EXTRACTED MATERIAL ▸

--*--

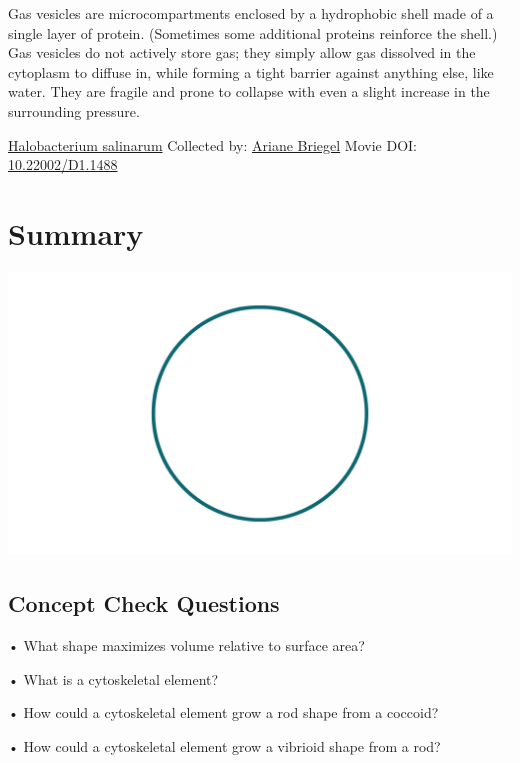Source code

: \documentclass[]{tufte-book}
\begin{document}
Gas vesicles are microcompartments enclosed by a hydrophobic shell made of a single layer of protein. (Sometimes some additional proteins reinforce the shell.) Gas vesicles do not actively store gas; they simply allow gas dissolved in the cytoplasm to diffuse in, while forming a tight barrier against anything else, like water. They are fragile and prone to collapse with even a slight increase in the surrounding pressure.



\hypertarget{htmlwidget-2ecd3bc765dfc7df9736}{}

\label{fig:3-7a}\protect\hyperlink{tree}{Halobacterium salinarum} Collected by: \protect\hyperlink{ariane_briegel}{Ariane Briegel} Movie DOI: \href{https://doi.org/10.22002/D1.1488}{10.22002/D1.1488}

\hypertarget{summary-1}{%
\section{Summary}\label{summary-1}}

\includegraphics{img/summaries/03_Shape}

\hypertarget{concept-check-questions-1}{%
\subsection*{Concept Check Questions}\label{concept-check-questions-1}}

• What shape maximizes volume relative to surface area?

• What is a cytoskeletal element?

• How could a cytoskeletal element grow a rod shape from a coccoid?

• How could a cytoskeletal element grow a vibrioid shape from a rod?
\end{document}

--*--

EXERCISE PROMPT ▸ From the data, collect all lines where the string "grow" appears.

WORKED SOLUTION ▸
• How could a cytoskeletal element grow a rod shape from a coccoid?
• How could a cytoskeletal element grow a vibrioid shape from a rod?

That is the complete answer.